### [EXERCISE GOAL]
Write out the entries below once more, exactly, with the pictures left out.

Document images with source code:
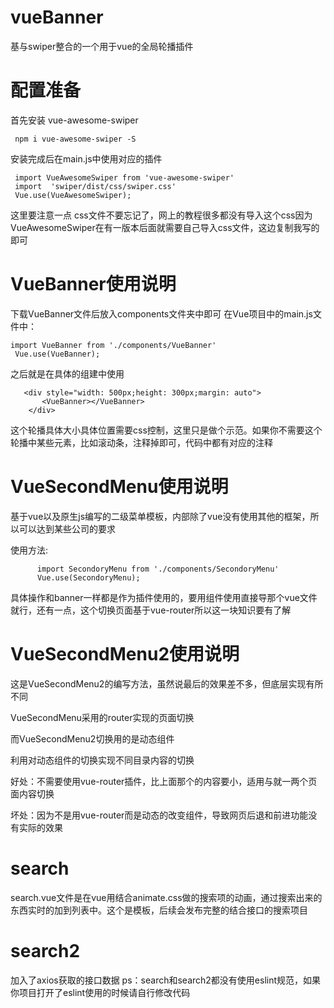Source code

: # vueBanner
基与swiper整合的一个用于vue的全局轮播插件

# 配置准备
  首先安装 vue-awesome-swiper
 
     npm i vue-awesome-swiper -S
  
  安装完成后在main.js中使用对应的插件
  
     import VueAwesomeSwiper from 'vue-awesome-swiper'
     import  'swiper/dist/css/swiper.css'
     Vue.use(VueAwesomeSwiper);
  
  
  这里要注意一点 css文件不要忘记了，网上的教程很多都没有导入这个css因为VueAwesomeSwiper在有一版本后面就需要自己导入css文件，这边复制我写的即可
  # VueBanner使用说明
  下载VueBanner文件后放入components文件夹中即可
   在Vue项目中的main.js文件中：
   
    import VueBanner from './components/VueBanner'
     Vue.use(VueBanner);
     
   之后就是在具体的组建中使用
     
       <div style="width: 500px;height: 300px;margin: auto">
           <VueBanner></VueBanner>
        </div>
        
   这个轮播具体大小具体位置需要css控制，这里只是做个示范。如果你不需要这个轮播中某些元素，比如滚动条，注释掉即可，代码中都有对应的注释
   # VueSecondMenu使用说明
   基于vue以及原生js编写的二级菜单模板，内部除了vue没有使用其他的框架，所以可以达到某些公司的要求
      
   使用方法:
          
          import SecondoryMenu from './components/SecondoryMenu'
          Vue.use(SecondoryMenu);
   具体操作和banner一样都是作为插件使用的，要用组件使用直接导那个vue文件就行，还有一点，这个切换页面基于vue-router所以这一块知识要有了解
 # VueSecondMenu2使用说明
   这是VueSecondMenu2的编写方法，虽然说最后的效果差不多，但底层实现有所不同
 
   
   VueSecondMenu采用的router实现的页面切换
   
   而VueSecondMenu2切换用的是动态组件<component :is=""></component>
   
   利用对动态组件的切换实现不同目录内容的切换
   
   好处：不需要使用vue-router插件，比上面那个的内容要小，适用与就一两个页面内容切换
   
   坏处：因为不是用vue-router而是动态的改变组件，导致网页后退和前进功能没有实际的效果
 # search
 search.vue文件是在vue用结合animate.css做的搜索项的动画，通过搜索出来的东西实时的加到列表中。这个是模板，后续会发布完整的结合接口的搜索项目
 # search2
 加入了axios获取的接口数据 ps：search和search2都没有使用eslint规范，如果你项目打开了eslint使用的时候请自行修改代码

### [OUTPUT FOR THIS TASK]
Source code

: # vueBanner
基与swiper整合的一个用于vue的全局轮播插件

# 配置准备
  首先安装 vue-awesome-swiper
 
     npm i vue-awesome-swiper -S
  
  安装完成后在main.js中使用对应的插件
  
     import VueAwesomeSwiper from 'vue-awesome-swiper'
     import  'swiper/dist/css/swiper.css'
     Vue.use(VueAwesomeSwiper);
  
  
  这里要注意一点 css文件不要忘记了，网上的教程很多都没有导入这个css因为VueAwesomeSwiper在有一版本后面就需要自己导入css文件，这边复制我写的即可
  # VueBanner使用说明
  下载VueBanner文件后放入components文件夹中即可
   在Vue项目中的main.js文件中：
   
    import VueBanner from './components/VueBanner'
     Vue.use(VueBanner);
     
   之后就是在具体的组建中使用
     
       <div style="width: 500px;height: 300px;margin: auto">
           <VueBanner></VueBanner>
        </div>
        
   这个轮播具体大小具体位置需要css控制，这里只是做个示范。如果你不需要这个轮播中某些元素，比如滚动条，注释掉即可，代码中都有对应的注释
   # VueSecondMenu使用说明
   基于vue以及原生js编写的二级菜单模板，内部除了vue没有使用其他的框架，所以可以达到某些公司的要求
      
   使用方法:
          
          import SecondoryMenu from './components/SecondoryMenu'
          Vue.use(SecondoryMenu);
   具体操作和banner一样都是作为插件使用的，要用组件使用直接导那个vue文件就行，还有一点，这个切换页面基于vue-router所以这一块知识要有了解
 # VueSecondMenu2使用说明
   这是VueSecondMenu2的编写方法，虽然说最后的效果差不多，但底层实现有所不同
 
   
   VueSecondMenu采用的router实现的页面切换
   
   而VueSecondMenu2切换用的是动态组件<component :is=""></component>
   
   利用对动态组件的切换实现不同目录内容的切换
   
   好处：不需要使用vue-router插件，比上面那个的内容要小，适用与就一两个页面内容切换
   
   坏处：因为不是用vue-router而是动态的改变组件，导致网页后退和前进功能没有实际的效果
 # search
 search.vue文件是在vue用结合animate.css做的搜索项的动画，通过搜索出来的东西实时的加到列表中。这个是模板，后续会发布完整的结合接口的搜索项目
 # search2
 加入了axios获取的接口数据 ps：search和search2都没有使用eslint规范，如果你项目打开了eslint使用的时候请自行修改代码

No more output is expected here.